Digital elevation model (DEM) data were employed to derive slope and aspect parameters (sourced from the Geographic Spatial Data Cloud Platform, Chinese Academy of Sciences [40], whose 30 m resolution ensures precision for county scale analysis). Normalized difference vegetation index (NDVI) values were obtained from MODIS satellite products (MOD13Q1), with NASA’s global validation network calibration enabling accurate reflection of interannual vegetation coverage variations [41]. Net primary productivity (NPP) data were selected from the GLASS dataset, which mitigates single-sensor errors through multi-source remote sensing integration [42]. Soil characteristic parameters were derived from the China subset (V1.1) of the Harmonized World Soil Database (HWSD), containing critical 0–100 cm soil layer organic matter metrics after localization calibration by China Agricultural University researchers, meeting ecological carrying capacity modeling requirements. Meteorological data were acquired from the China Meteorological Science Data Sharing Service Network, utilizing monthly raster datasets (2000–2020) with 1 km×1 km spatial resolution, whose observation point density (2419 nationwide stations) demonstrates high spatial congruence with the agro-pastoral ecotone study area.

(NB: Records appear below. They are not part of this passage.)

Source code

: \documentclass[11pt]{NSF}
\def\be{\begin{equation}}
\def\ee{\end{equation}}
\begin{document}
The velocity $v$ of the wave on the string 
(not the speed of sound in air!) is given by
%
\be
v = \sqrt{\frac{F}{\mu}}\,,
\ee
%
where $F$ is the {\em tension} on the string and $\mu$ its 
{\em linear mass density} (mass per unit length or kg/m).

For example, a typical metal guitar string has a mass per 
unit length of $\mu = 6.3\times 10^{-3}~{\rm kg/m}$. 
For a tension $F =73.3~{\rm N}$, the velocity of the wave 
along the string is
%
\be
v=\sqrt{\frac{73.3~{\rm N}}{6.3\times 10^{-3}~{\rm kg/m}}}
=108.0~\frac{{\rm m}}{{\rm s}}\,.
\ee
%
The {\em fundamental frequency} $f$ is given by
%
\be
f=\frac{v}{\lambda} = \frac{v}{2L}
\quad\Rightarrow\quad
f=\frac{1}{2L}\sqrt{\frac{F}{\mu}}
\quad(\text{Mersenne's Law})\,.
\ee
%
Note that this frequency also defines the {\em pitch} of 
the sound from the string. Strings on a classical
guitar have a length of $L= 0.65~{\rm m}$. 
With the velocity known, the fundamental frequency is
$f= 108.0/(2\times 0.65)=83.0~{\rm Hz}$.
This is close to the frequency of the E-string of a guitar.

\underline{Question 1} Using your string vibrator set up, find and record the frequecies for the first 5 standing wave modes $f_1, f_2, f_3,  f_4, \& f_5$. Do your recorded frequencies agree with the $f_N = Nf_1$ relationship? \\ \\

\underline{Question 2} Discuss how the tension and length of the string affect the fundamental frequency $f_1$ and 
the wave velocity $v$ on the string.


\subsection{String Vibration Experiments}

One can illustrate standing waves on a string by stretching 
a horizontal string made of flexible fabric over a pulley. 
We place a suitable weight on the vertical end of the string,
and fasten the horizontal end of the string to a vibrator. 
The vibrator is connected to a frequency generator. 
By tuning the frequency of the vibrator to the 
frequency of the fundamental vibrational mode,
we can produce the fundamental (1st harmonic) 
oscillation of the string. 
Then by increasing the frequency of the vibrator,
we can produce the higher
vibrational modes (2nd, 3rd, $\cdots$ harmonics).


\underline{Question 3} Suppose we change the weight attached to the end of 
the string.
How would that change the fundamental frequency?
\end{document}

2.2.2. High-Resolution Environmental Geological Survey of Agro-Pastoral Transition Zone

A high-resolution environmental geology survey of the agro-pastoral transition zone in the study area was conducted by field validation, supported by high-resolution remote sensing imagery. Accordingly, land degradation in Zhangbei is mainly due to saline–alkaline desertification, with a total area of 314.60 km² in 2020, including 216.28 km² with light degree, 39.55 km² with moderate degree, and 58.77 km² with severe degree. The total grassland of this area is 753.07 km², including 62.40 km² as heavily salinized, 211.73 km² as salinized grassland, and 582.33 km² usable grassland.

2.3. Evaluation of Ecosystem Service Function Importance

To safeguard regional ecological security, this study employs land use suitability and resource-carrying capacity frameworks. Namely, it evaluates the ecological functions (e.g., biodiversity maintenance, windbreak and sand fixation, and water–soil conservation) and the ecological sensitivity (e.g., soil erosion and land desertification risks) of the study area. The importance of the degree of ecosystem services functions is generated from spatially integrating the evaluation results of four critical items, including water conservation, soil retention, biodiversity preservation, and windbreak sand fixation.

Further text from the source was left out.